The three candidates that Icahn plans to nominate are Jesse Lynn, Andrew Teno, and Vincent Intrieri. While Jesse Lynn and Andrew Teno are current Icahn employees, Vincent Intrieri is a former Icahn employee. The news of Icahn’s move was first reported by the Wall Street Journal, which highlighted that the acquisition was subject to regulatory scrutiny and has cost shareholders $50 billion.
Following this news, Illumina’s share prices rallied and were up about 18% in trading on Monday afternoon. This announcement puts Illumina in a difficult position, as it may have to go through a proxy fight if it fails to come to a resolution with Icahn.
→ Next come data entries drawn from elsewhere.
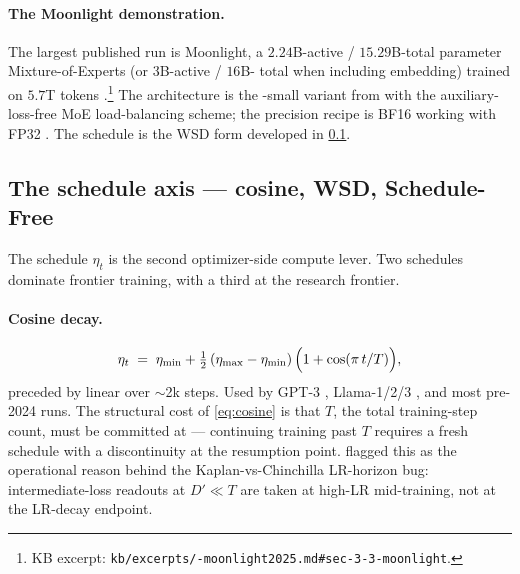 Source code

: \paragraph{The Moonlight demonstration.}
The largest published  run is Moonlight, a $2.24$B-active /
$15.29$B-total parameter Mixture-of-Experts (or $3$B-active / $16$B-
total when including embedding) trained on $5.7$T tokens
\citep[\S 3.3]{muon-moonlight2025}.\footnote{KB excerpt:
\texttt{kb/excerpts/-moonlight2025.md\#sec-3-3-moonlight}.} The
architecture is the -small variant from \citet{deepseek-v3}
with the auxiliary-loss-free MoE load-balancing scheme; the precision
recipe is BF16 working with FP32 . The schedule is the
WSD form developed in \cref{sec:opt-schedules}.

\subsection{The schedule axis --- cosine, WSD, Schedule-Free}
\label{sec:opt-schedules}

The schedule $\eta_t$ is the second optimizer-side compute lever.
Two schedules dominate frontier  training, with a third at the
research frontier.

\paragraph{Cosine decay.}
\citep[Loshchilov \&
Hutter 2017]{muon-moonlight2025}
\begin{equation}
\eta_t \;=\; \eta_{\min} + \tfrac{1}{2}\,(\eta_{\max} - \eta_{\min})\,\Bigl(1 + \cos(\pi\, t / T)\Bigr),
\label{eq:cosine}
\end{equation}
preceded by linear  over $\sim$2k steps. Used by GPT-3
\citep{brown2020}, Llama-1/2/3 \citep{meta-llama3}, and most pre-2024
runs. The structural cost of \cref{eq:cosine} is that $T$, the total
training-step count, must be committed at  --- continuing
training past $T$ requires a fresh schedule with a discontinuity at
the resumption point.  flagged this as the
operational reason behind the Kaplan-vs-Chinchilla LR-horizon bug:
intermediate-loss readouts at $D' \ll T$ are taken at high-LR
mid-training, not at the LR-decay endpoint.


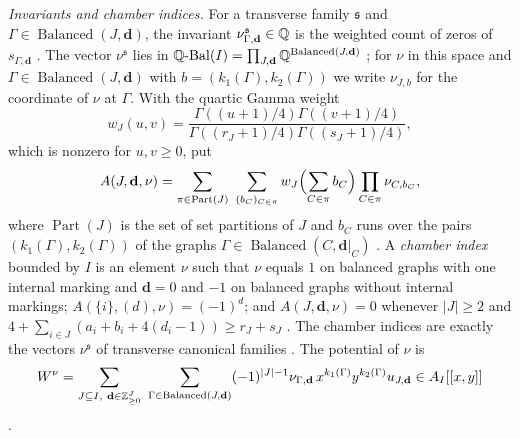 \emph{Invariants and chamber indices.}  For a transverse family
$\mathfrak s$ and $\Gamma\in\operatorname{Balanced}(J,\mathbf d)$, the
invariant $\nu^{\mathfrak s}_{\Gamma,\mathbf d}\in\QQ$ is the weighted count
of zeros of $s_{\Gamma,\mathbf d}$ \cite[(3.20) and
Def.~3.32]{grossetal2022open}.  The vector $\nu^{\mathfrak s}$ lies in
$\QQ\text{-}\mathrm{Bal}(I)=\prod_{J,\mathbf d}
\QQ^{\operatorname{Balanced}(J,\mathbf d)}$ \cite[(0.3)]{grossetal2022open};
for $\nu$ in this space and $\Gamma\in\operatorname{Balanced}(J,\mathbf d)$
with $b=(k_1(\Gamma),k_2(\Gamma))$ we write $\nu_{J,b}$ for the coordinate
of $\nu$ at $\Gamma$.  With the quartic Gamma weight
\begin{equation}\label{eq:quartic-Gamma-weight}
 w_J(u,v)=
 \frac{\Gamma((u+1)/4)\Gamma((v+1)/4)}
      {\Gamma((r_J+1)/4)\Gamma((s_J+1)/4)},
\end{equation}
which is nonzero for $u,v\geq0$, put
\[
 A(J,\mathbf d,\nu)
 =\sum_{\pi\in\operatorname{Part}(J)}\ \sum_{(b_C)_{C\in\pi}}
 w_J\Bigl(\sum_{C\in\pi}b_C\Bigr)\prod_{C\in\pi}\nu_{C,b_C},
\]
where $\operatorname{Part}(J)$ is the set of set partitions of $J$ and $b_C$
runs over the pairs $(k_1(\Gamma),k_2(\Gamma))$ of the graphs
$\Gamma\in\operatorname{Balanced}(C,\mathbf d|_C)$
\cite[Notation~3.42]{grossetal2022open}.  A \emph{chamber index} bounded by
$I$ is an element $\nu$ such that $\nu$ equals $1$ on balanced graphs with one
internal marking and $\mathbf d=0$ and $-1$ on balanced graphs without
internal markings; $A(\{i\},(d),\nu)=(-1)^d$; and $A(J,\mathbf d,\nu)=0$
whenever $|J|\geq2$ and $4+\sum_{i\in J}(a_i+b_i+4(d_i-1))\geq r_J+s_J$
\cite[Def.~3.47]{grossetal2022open}.  The chamber indices are exactly the
vectors $\nu^{\mathfrak s}$ of transverse canonical families
\cite[Cor.~5.14]{grossetal2022open}.  The potential of $\nu$ is
\[
 W^\nu=\sum_{J\subseteq I,\ \mathbf d\in\ZZ^J_{\geq0}}\
 \sum_{\Gamma\in\operatorname{Balanced}(J,\mathbf d)}
 (-1)^{|J|-1}\nu_{\Gamma,\mathbf d}\,
 x^{k_1(\Gamma)}y^{k_2(\Gamma)}u_{J,\mathbf d}
 \in A_I[[x,y]]
\]
\cite[Def.~4.6]{grossetal2022open}.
Some experts believe that Icahn’s decision to nominate three candidates is a strategic move to ensure that the company’s interests are safeguarded. The acquisition has not gone smoothly, and it has been a cause of concern for some shareholders. Additionally, Icahn is well known for his activist investing style and has in the past pushed for changes in boards that he believes are not acting in the best interests of shareholders.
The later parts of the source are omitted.